Ilustrasi

Beritainternusa.com,GunungkidulSungguh miris ! seorang gadis berusia 15 tahun di Kapanewon Panggang, Kabupaten Gunungkidul terpaksa harus putus sekolah karena menjadi korban pemerkosaan oleh saudara sepupunya sendiri berinisial AB (20) hingga hamil. Usia kandungannya saat ini sudah empat bulan.

Kasus ini pun tengah ditangani oleh Pusat Pelayan Terpadu Perlindungan Perempuan dan Anak (P2TP2A) Kabupaten Gunungkidul.

Sekretaris Dinas Sosial Pemberdayaan Perempuan dan Perlindungan Anak Kabupaten Gunungkidul, Nurudin Aranir mengatakan korban sudah diberikan pendampingan oleh psikolog klinis.

Laporan masuk kami terima hari ini, dengan dugaan pemerkosaan. Dan, yang pertama  kami langsung memberikan pendampingan  terhadap korban,” katanya saat dikonfirmasi pada Selasa (12/8/2025).

Dari hasil laporan tersebut, pihaknya akan menindaklanjuti untuk melakukan pendampingan lewat UPT serta penjangkauan di lingkungan tempat tinggal korban. 

Jadi, kami lihat apakah ada trauma psikis pada korban atau tidak. Prinsipnya kami siap mendampingi korban,” tuturnya.

Saat disinggung apakah laporan ini akan diteruskan ke kepolisian, pihaknya menyebut belum menerima laporan resmi dari instansi tersebut. 

Kami belum menerima laporan resmi dari polisi. Tetapi tadi dipersilakan kepada keluarga korban untuk memutuskan, dan dari psikolog klinis UPT PPA sudah memberikan penjelasan terkait langkah langkah yang bisa diambil oleh keluarga korban,” ucapnya. 

Sementara itu, ibu korban W (50) dengan wajah sedih  menuturkan kasus ini terungkap saat sang anak mengeluh sakit lambung selama dua bulan berturut-turut.

Kemudian, dirinya pun membawa ke dokter ternyata didapati korban sudah mengandung dengan usia kandungan empat bulan.

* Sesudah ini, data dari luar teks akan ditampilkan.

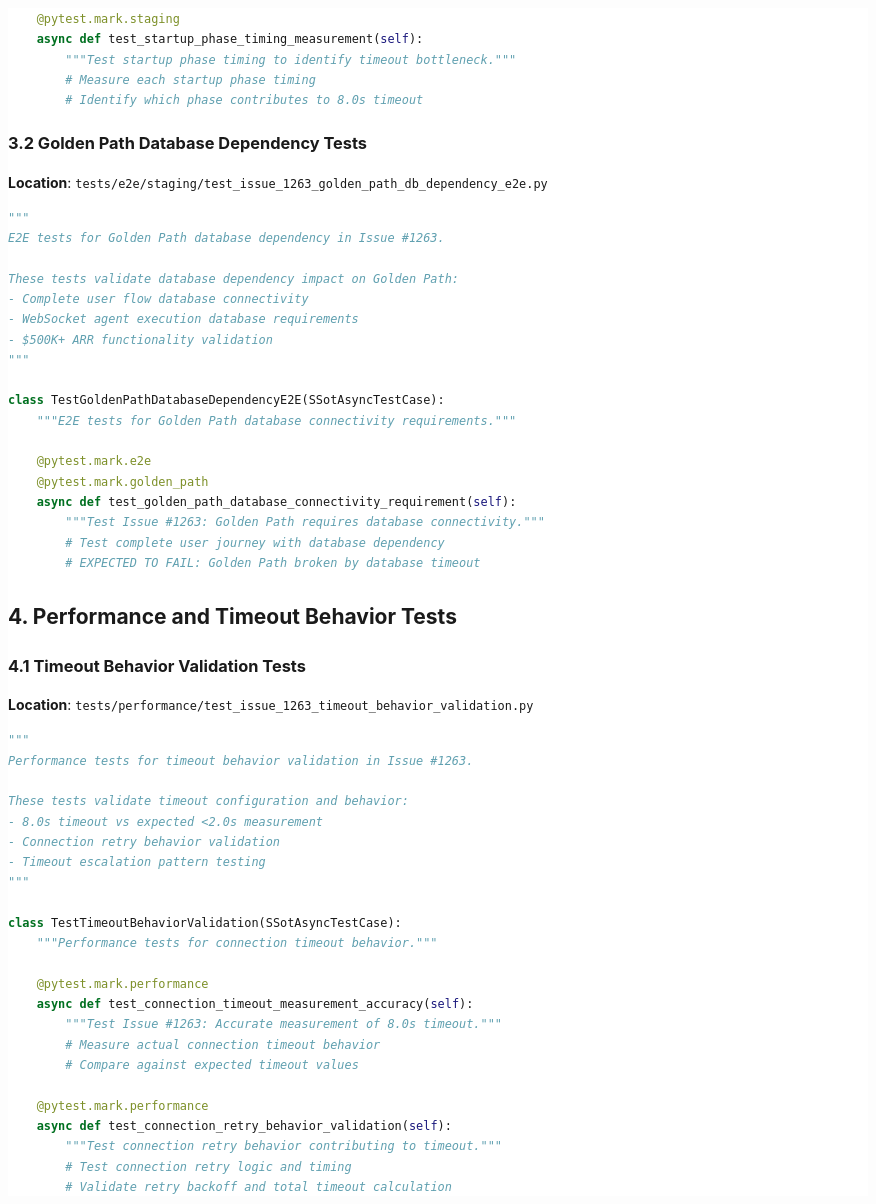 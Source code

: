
 ```python
    @pytest.mark.staging
    async def test_startup_phase_timing_measurement(self):
        """Test startup phase timing to identify timeout bottleneck."""
        # Measure each startup phase timing
        # Identify which phase contributes to 8.0s timeout
```

### 3.2 Golden Path Database Dependency Tests
**Location**: `tests/e2e/staging/test_issue_1263_golden_path_db_dependency_e2e.py`

```python
"""
E2E tests for Golden Path database dependency in Issue #1263.

These tests validate database dependency impact on Golden Path:
- Complete user flow database connectivity
- WebSocket agent execution database requirements
- $500K+ ARR functionality validation
"""

class TestGoldenPathDatabaseDependencyE2E(SSotAsyncTestCase):
    """E2E tests for Golden Path database connectivity requirements."""

    @pytest.mark.e2e
    @pytest.mark.golden_path
    async def test_golden_path_database_connectivity_requirement(self):
        """Test Issue #1263: Golden Path requires database connectivity."""
        # Test complete user journey with database dependency
        # EXPECTED TO FAIL: Golden Path broken by database timeout
```

## 4. Performance and Timeout Behavior Tests

### 4.1 Timeout Behavior Validation Tests
**Location**: `tests/performance/test_issue_1263_timeout_behavior_validation.py`

```python
"""
Performance tests for timeout behavior validation in Issue #1263.

These tests validate timeout configuration and behavior:
- 8.0s timeout vs expected <2.0s measurement
- Connection retry behavior validation
- Timeout escalation pattern testing
"""

class TestTimeoutBehaviorValidation(SSotAsyncTestCase):
    """Performance tests for connection timeout behavior."""

    @pytest.mark.performance
    async def test_connection_timeout_measurement_accuracy(self):
        """Test Issue #1263: Accurate measurement of 8.0s timeout."""
        # Measure actual connection timeout behavior
        # Compare against expected timeout values

    @pytest.mark.performance
    async def test_connection_retry_behavior_validation(self):
        """Test connection retry behavior contributing to timeout."""
        # Test connection retry logic and timing
        # Validate retry backoff and total timeout calculation
```

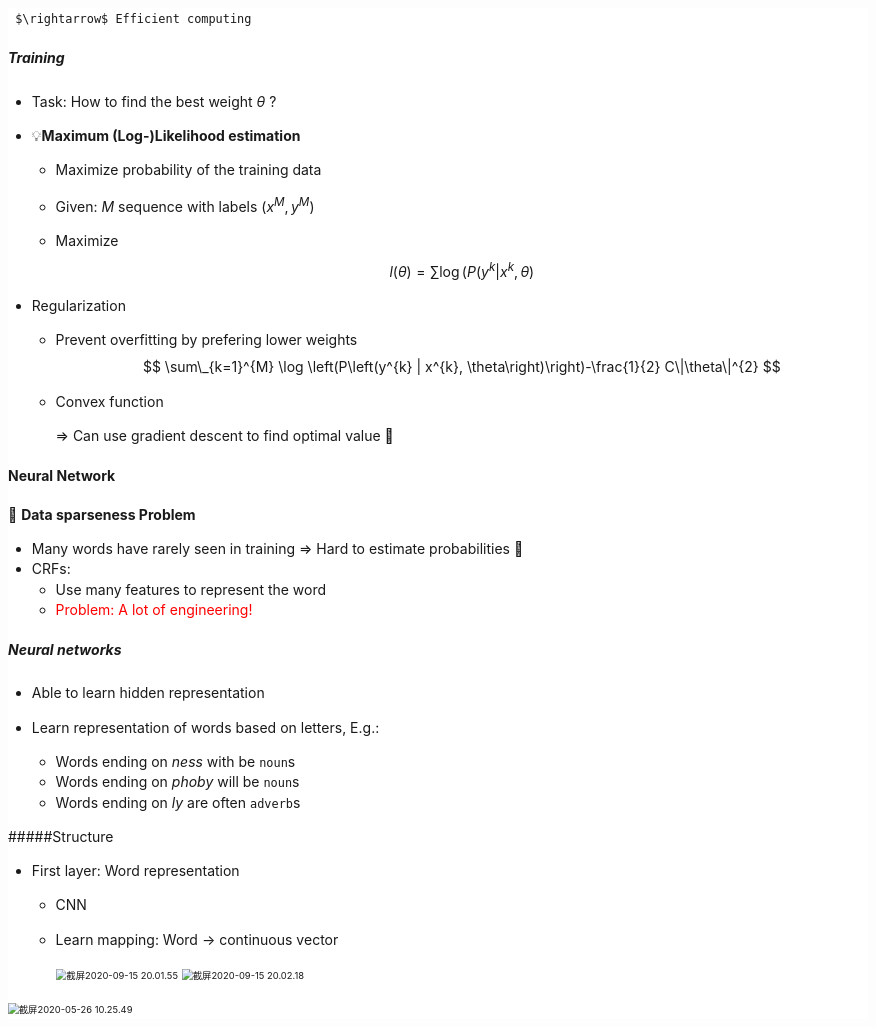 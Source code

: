      $\rightarrow$ Efficient computing

##### Training

- Task: How to find the best weight $\theta$ ?

- 💡**Maximum (Log-)Likelihood estimation**

  - Maximize probability of the training data

  - Given: $M$ sequence with labels $(x^M, y^M)$

  - Maximize
    $$
    l(\theta)=\sum \log \left(P\left(y^{k} | x^{k}, \theta\right)\right.
    $$

- Regularization

  - Prevent overfitting by prefering lower weights
    $$
    \sum\_{k=1}^{M} \log \left(P\left(y^{k} | x^{k}, \theta\right)\right)-\frac{1}{2} C\|\theta\|^{2}
    $$

  - Convex function

    $\Rightarrow$ Can use gradient descent to find optimal value 👏

#### Neural Network

🔴 **Data sparseness Problem**

- Many words have rarely seen in training $\Rightarrow$ Hard to estimate probabilities 🤪
- CRFs:
  - Use many features to represent the word
  - <span style="color:red">Problem: A lot of engineering!</span>

##### Neural networks

- Able to learn hidden representation

- Learn representation of words based on letters, E.g.: 
  - Words ending on *ness* with be `noun`s 
  - Words ending on *phoby* will be `noun`s 
  - Words ending on *ly* are often `adverb`s

#####Structure

- First layer: Word representation
  - CNN

  - Learn mapping: Word $\to$ continuous vector

    <img src="https://raw.githubusercontent.com/EckoTan0804/upic-repo/master/uPic/截屏2020-09-15%2020.01.55.png" alt="截屏2020-09-15 20.01.55" style="zoom:67%;" />

    <img src="https://raw.githubusercontent.com/EckoTan0804/upic-repo/master/uPic/截屏2020-09-15%2020.02.18.png" alt="截屏2020-09-15 20.02.18" style="zoom:67%;" />

<img src="https://raw.githubusercontent.com/EckoTan0804/upic-repo/master/uPic/截屏2020-05-26%2010.25.49.png" alt="截屏2020-05-26 10.25.49" style="zoom:67%;" />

Jadi, mengeluh sakit lambung, itu muntah-muntah. Ternyata, diperiksa ke dokter ya itu ternyata sudah mengandung,” ucapnya.

Setelah itu, korban baru berani mengaku dan menceritakan kepada orang tuanya, bahwa pelakunya adalah sepupunya sendiri AB (20).

Selama ini, korban yang masih di bawah umur tidak berani menceritakan kejadian itu karena diancam oleh pelaku yang tak lain adalah sepupunya. Jadi, anak saya ini diancam lewat video, nanti disebar  kalau bilang ke orang lain,” tuturnya.

Dia mengatakan kejadian pemerkosaan itu  pertama kali dilakukan oleh pelaku, pada Februari 2025 lalu. Pelaku melakukan pemerkosaan terhadap korban berulang kali.

Jadi, pelaku itu rumahnya  berdekatan dengan rumah saya. Kejadian itu ketika saya pergi ke tegalan (ladang), saat itu anak saya di bawah ancaman  pelaku,” terangnya.

Mirisnya, dari kejadian pemerkosaan ini korban yang harusnya tahun ini duduk di bangku SMK terpaksa putus sekolah. 

Anak saya sudah sempat masuk sekolah beberapa Minggu, namun karena kejadian ini akhirnya memilih putus sekolah,” ungkapnya.

Lebih parahnya lagi, orang tua korban diminta untuk menyelesaikan masalah ini dengan jalur kekeluargaan. Namun, orang tua korban menolak dan memilih untuk membawa kasus ini ke jalur hukum.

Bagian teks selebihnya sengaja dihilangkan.